The Crack 40th Anniversary Reissue - Virgin/EMI/UMC

Even if the rioting and racial tension that spawned Babylon’s Burning was not your personal experience, there was still a dark and apocalyptic urgency to that song that resonated far beyond the metropolitan wasteland it erupted from. By 1979 and the time The Crack was originally released, punk had already begun to diverge and fracture. Those on the Right were carving their own divisive and introspective niche; those on the Left were embracing the multiculturalism afforded them by punk’s original ability to break barriers and defy stereotypes. The Ruts were firmly on that side of the divide and The Crack, as a document, has much to say about the bleak time of its conception and the cross-fertilisation of musical influences punk facilitated. Flashforward 40 years and Babylon is still burning. The political dissatisfaction that fuelled The Ruts is alive and unhealthily well, and that makes this 40th anniversary reissue just as vital as it was originally.

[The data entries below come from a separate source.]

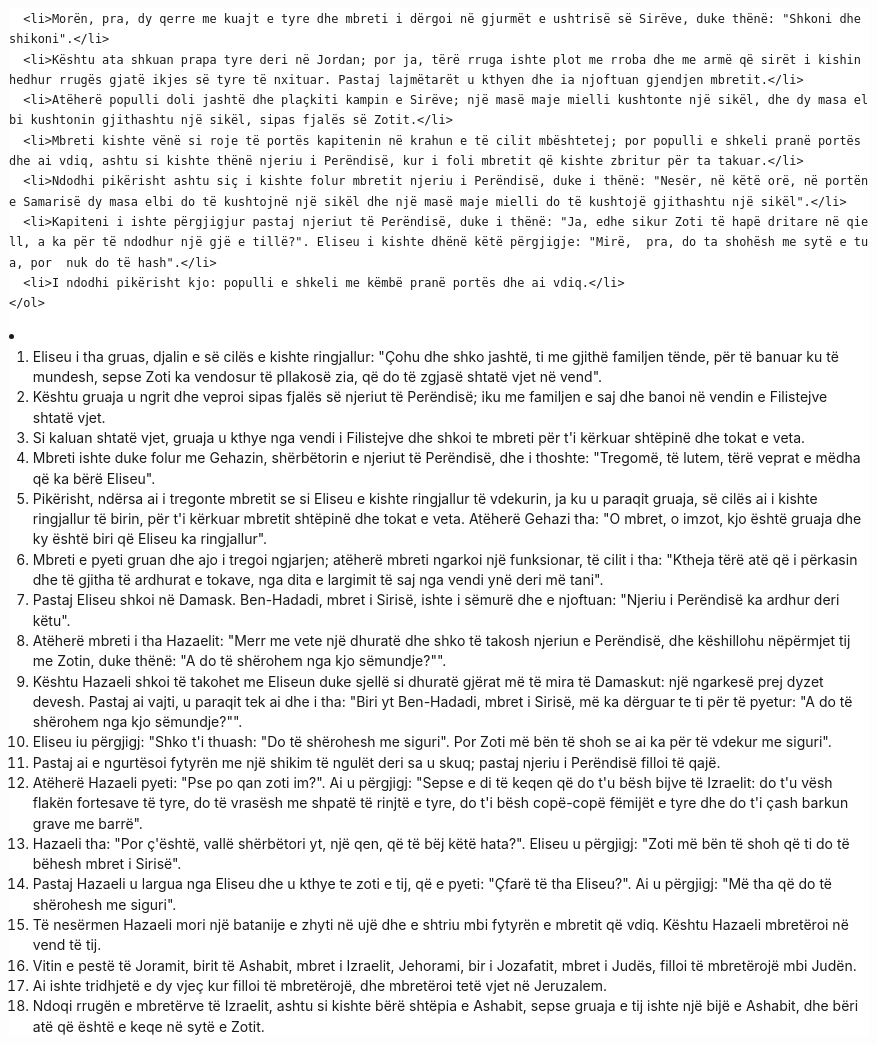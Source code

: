       <li>Morën, pra, dy qerre me kuajt e tyre dhe mbreti i dërgoi në gjurmët e ushtrisë së Sirëve, duke thënë: "Shkoni dhe shikoni".</li>
      <li>Kështu ata shkuan prapa tyre deri në Jordan; por ja, tërë rruga ishte plot me rroba dhe me armë që sirët i kishin hedhur rrugës gjatë ikjes së tyre të nxituar. Pastaj lajmëtarët u kthyen dhe ia njoftuan gjendjen mbretit.</li>
      <li>Atëherë populli doli jashtë dhe plaçkiti kampin e Sirëve; një masë maje mielli kushtonte një sikël, dhe dy masa elbi kushtonin gjithashtu një sikël, sipas fjalës së Zotit.</li>
      <li>Mbreti kishte vënë si roje të portës kapitenin në krahun e të cilit mbështetej; por populli e shkeli pranë portës dhe ai vdiq, ashtu si kishte thënë njeriu i Perëndisë, kur i foli mbretit që kishte zbritur për ta takuar.</li>
      <li>Ndodhi pikërisht ashtu siç i kishte folur mbretit njeriu i Perëndisë, duke i thënë: "Nesër, në këtë orë, në portën e Samarisë dy masa elbi do të kushtojnë një sikël dhe një masë maje mielli do të kushtojë gjithashtu një sikël".</li>
      <li>Kapiteni i ishte përgjigjur pastaj njeriut të Perëndisë, duke i thënë: "Ja, edhe sikur Zoti të hapë dritare në qiell, a ka për të ndodhur një gjë e tillë?". Eliseu i kishte dhënë këtë përgjigje: "Mirë,  pra, do ta shohësh me sytë e tua, por  nuk do të hash".</li>
      <li>I ndodhi pikërisht kjo: populli e shkeli me këmbë pranë portës dhe ai vdiq.</li>
    </ol>
  </li>
  <li>
    <ol>
      <li>Eliseu i tha gruas, djalin e së cilës e kishte ringjallur: "Çohu dhe shko jashtë, ti me gjithë familjen tënde, për të banuar ku të mundesh, sepse Zoti ka vendosur të pllakosë zia, që do të zgjasë shtatë vjet në vend".</li>
      <li>Kështu gruaja u ngrit dhe veproi sipas fjalës së njeriut të Perëndisë; iku me familjen e saj dhe banoi në vendin e Filistejve shtatë vjet.</li>
      <li>Si kaluan shtatë vjet, gruaja u kthye nga vendi i Filistejve dhe shkoi te mbreti për t'i kërkuar shtëpinë dhe tokat e veta.</li>
      <li>Mbreti ishte duke folur me Gehazin, shërbëtorin e njeriut të Perëndisë, dhe i thoshte: "Tregomë, të lutem, tërë veprat e mëdha që ka bërë Eliseu".</li>
      <li>Pikërisht, ndërsa ai i tregonte mbretit se si Eliseu e kishte ringjallur të vdekurin, ja ku u paraqit gruaja, së cilës ai i kishte ringjallur të birin, për t'i kërkuar mbretit shtëpinë dhe tokat e  veta. Atëherë Gehazi tha: "O mbret, o imzot,  kjo është gruaja dhe ky është biri që Eliseu ka ringjallur".</li>
      <li>Mbreti e pyeti gruan dhe ajo i tregoi ngjarjen; atëherë mbreti ngarkoi një funksionar, të cilit i tha: "Ktheja tërë atë që i përkasin dhe të gjitha të ardhurat e tokave, nga dita e largimit të saj nga vendi ynë deri më tani".</li>
      <li>Pastaj Eliseu shkoi në Damask. Ben-Hadadi, mbret i Sirisë, ishte i sëmurë dhe e njoftuan: "Njeriu i Perëndisë ka ardhur deri këtu".</li>
      <li>Atëherë mbreti i tha Hazaelit: "Merr me vete një dhuratë dhe shko të takosh njeriun e Perëndisë, dhe këshillohu nëpërmjet tij me Zotin, duke thënë: "A do të shërohem nga kjo sëmundje?"".</li>
      <li>Kështu Hazaeli shkoi të takohet me Eliseun duke sjellë si dhuratë gjërat më të mira të Damaskut: një ngarkesë prej dyzet devesh. Pastaj ai vajti, u paraqit tek ai dhe i tha: "Biri yt Ben-Hadadi, mbret  i Sirisë, më ka dërguar te ti për të pyetur:  "A do të shërohem nga kjo sëmundje?"".</li>
      <li>Eliseu iu përgjigj: "Shko t'i thuash: "Do të shërohesh me siguri". Por Zoti më bën të shoh se ai ka për të vdekur me siguri".</li>
      <li>Pastaj ai e ngurtësoi fytyrën me një shikim të ngulët deri sa u skuq; pastaj njeriu i Perëndisë filloi të qajë.</li>
      <li>Atëherë Hazaeli pyeti: "Pse po qan zoti im?". Ai u përgjigj: "Sepse e di të keqen që do t'u bësh bijve të Izraelit: do t'u vësh flakën fortesave të tyre, do të vrasësh me shpatë të rinjtë e tyre,  do t'i bësh copë-copë fëmijët e tyre dhe do  t'i çash barkun grave me barrë".</li>
      <li>Hazaeli tha: "Por ç'është, vallë shërbëtori yt, një qen, që të bëj këtë hata?". Eliseu u përgjigj: "Zoti më bën të shoh që ti do të bëhesh mbret i Sirisë".</li>
      <li>Pastaj Hazaeli u largua nga Eliseu dhe u kthye te zoti e tij, që e pyeti: "Çfarë të tha Eliseu?". Ai u përgjigj: "Më tha që do të shërohesh me siguri".</li>
      <li>Të nesërmen Hazaeli mori një batanije e zhyti në ujë dhe e shtriu mbi fytyrën e mbretit që vdiq. Kështu Hazaeli mbretëroi në vend të tij.</li>
      <li>Vitin e pestë të Joramit, birit të Ashabit, mbret i Izraelit, Jehorami, bir i Jozafatit, mbret i Judës, filloi të mbretërojë mbi Judën.</li>
      <li>Ai ishte tridhjetë e dy vjeç kur filloi të mbretërojë, dhe mbretëroi tetë vjet në Jeruzalem.</li>
      <li>Ndoqi rrugën e mbretërve të Izraelit, ashtu si kishte bërë shtëpia e Ashabit, sepse gruaja e tij ishte një bijë e Ashabit, dhe bëri atë që është e keqe në sytë e Zotit.</li>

Motives aside, this remastered edition of the album really highlights The Ruts‘ impressive musicality. Whatever your take on the politics, this is an album full of superlative musicianship, particularly when the band are experimenting as a unit with odd time signatures and dub-inspired, bass-driven grooves. Jah War particularly showcases the band’s love of reggae and through it, solidarity with those facing the evils of racist Britain. But The Ruts also rocked like bastards and songs like Criminal Minds, Something That I Said and Out Of Order are high-octane call-backs to the pub rock scene that spawned many of the vanguard of UK punk.

There’s also a poignancy in hearing again Malcolm Owen‘s furious street punk sermons, and Paul Fox remains one of the great unsung guitar heroes of British music. He had it all and on this remaster, you can really hear the beauty, power and intricacy of his work. His are some of the most recognisable and iconic riffs of the era. The Crack remains one of the most important albums of its time and this reissue reinforces the loss to music the band’s hiatus after Owen‘s death proved to be.

Ruts DC have pulled off an impossible trick. Despite having lost two seemingly irreplaceable members in Owen and Fox, Segs Jennings and Dave Ruffy have, with the recruitment of guitarist Leigh Heggarty, formed a unit worthy to carry The Ruts‘ legacy forward. Ruts DC touring The Crack this year is so much more than an anniversary outing or a nostalgia trip for old punks. It’s a vital and timely reminder that the old issues haven’t gone away. These angry songs, so redolent with menace, are timely again. And that makes the release of this remastered album as necessary again now as it was then.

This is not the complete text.